**About this exercise**. Could you set down the lines below, from the one containing "- **테스트 결과**: 2개 실패 / 3개 성공 / 39개 파일 중 대부분 스킵" through the final line, exactly as written?

[Records provided Boundary: Start]

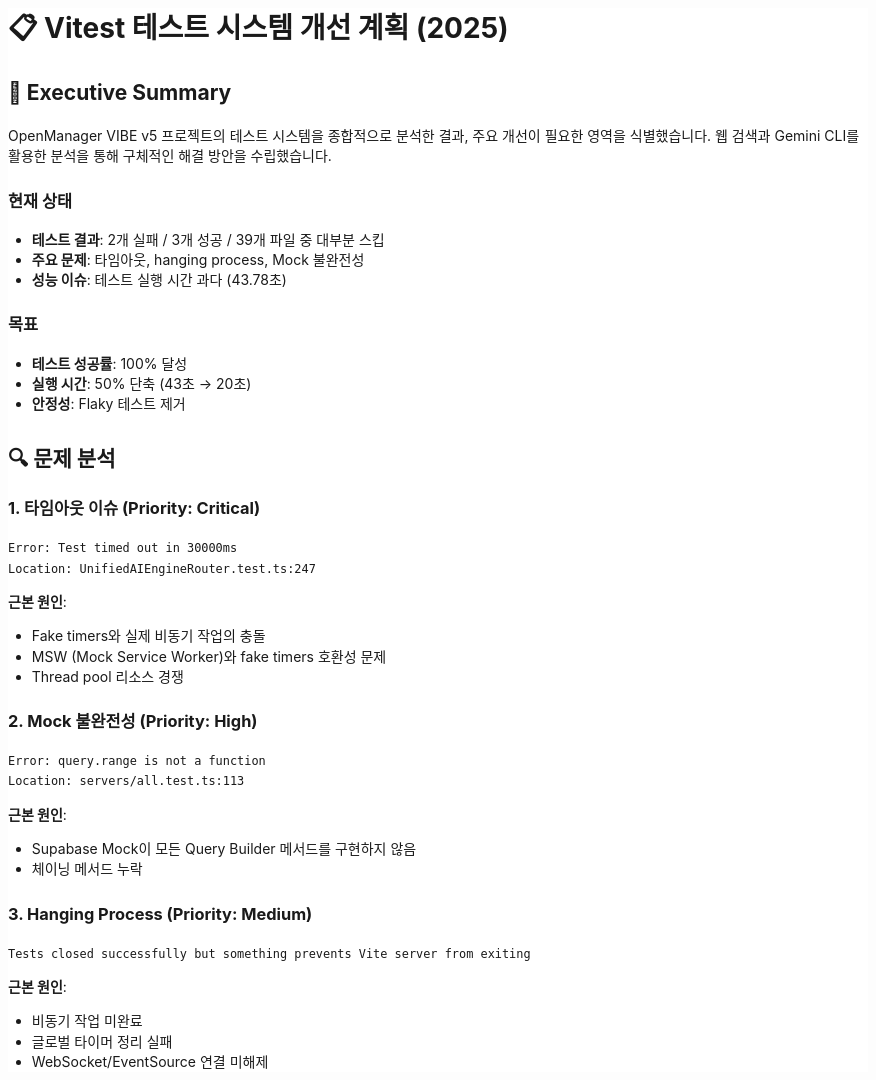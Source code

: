 # 📋 Vitest 테스트 시스템 개선 계획 (2025)

## 🎯 Executive Summary

OpenManager VIBE v5 프로젝트의 테스트 시스템을 종합적으로 분석한 결과, 주요 개선이 필요한 영역을 식별했습니다. 웹 검색과 Gemini CLI를 활용한 분석을 통해 구체적인 해결 방안을 수립했습니다.

### 현재 상태
- **테스트 결과**: 2개 실패 / 3개 성공 / 39개 파일 중 대부분 스킵
- **주요 문제**: 타임아웃, hanging process, Mock 불완전성
- **성능 이슈**: 테스트 실행 시간 과다 (43.78초)

### 목표
- **테스트 성공률**: 100% 달성
- **실행 시간**: 50% 단축 (43초 → 20초)
- **안정성**: Flaky 테스트 제거

## 🔍 문제 분석

### 1. 타임아웃 이슈 (Priority: Critical)
```
Error: Test timed out in 30000ms
Location: UnifiedAIEngineRouter.test.ts:247
```

**근본 원인**:
- Fake timers와 실제 비동기 작업의 충돌
- MSW (Mock Service Worker)와 fake timers 호환성 문제
- Thread pool 리소스 경쟁

### 2. Mock 불완전성 (Priority: High)
```
Error: query.range is not a function
Location: servers/all.test.ts:113
```

**근본 원인**:
- Supabase Mock이 모든 Query Builder 메서드를 구현하지 않음
- 체이닝 메서드 누락

### 3. Hanging Process (Priority: Medium)
```
Tests closed successfully but something prevents Vite server from exiting
```

**근본 원인**:
- 비동기 작업 미완료
- 글로벌 타이머 정리 실패
- WebSocket/EventSource 연결 미해제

[Records provided Boundary: End]

**Answer below**.
- **테스트 결과**: 2개 실패 / 3개 성공 / 39개 파일 중 대부분 스킵
- **주요 문제**: 타임아웃, hanging process, Mock 불완전성
- **성능 이슈**: 테스트 실행 시간 과다 (43.78초)

### 목표
- **테스트 성공률**: 100% 달성
- **실행 시간**: 50% 단축 (43초 → 20초)
- **안정성**: Flaky 테스트 제거

## 🔍 문제 분석

### 1. 타임아웃 이슈 (Priority: Critical)
```
Error: Test timed out in 30000ms
Location: UnifiedAIEngineRouter.test.ts:247
```

**근본 원인**:
- Fake timers와 실제 비동기 작업의 충돌
- MSW (Mock Service Worker)와 fake timers 호환성 문제
- Thread pool 리소스 경쟁

### 2. Mock 불완전성 (Priority: High)
```
Error: query.range is not a function
Location: servers/all.test.ts:113
```

**근본 원인**:
- Supabase Mock이 모든 Query Builder 메서드를 구현하지 않음
- 체이닝 메서드 누락

### 3. Hanging Process (Priority: Medium)
```
Tests closed successfully but something prevents Vite server from exiting
```

**근본 원인**:
- 비동기 작업 미완료
- 글로벌 타이머 정리 실패
- WebSocket/EventSource 연결 미해제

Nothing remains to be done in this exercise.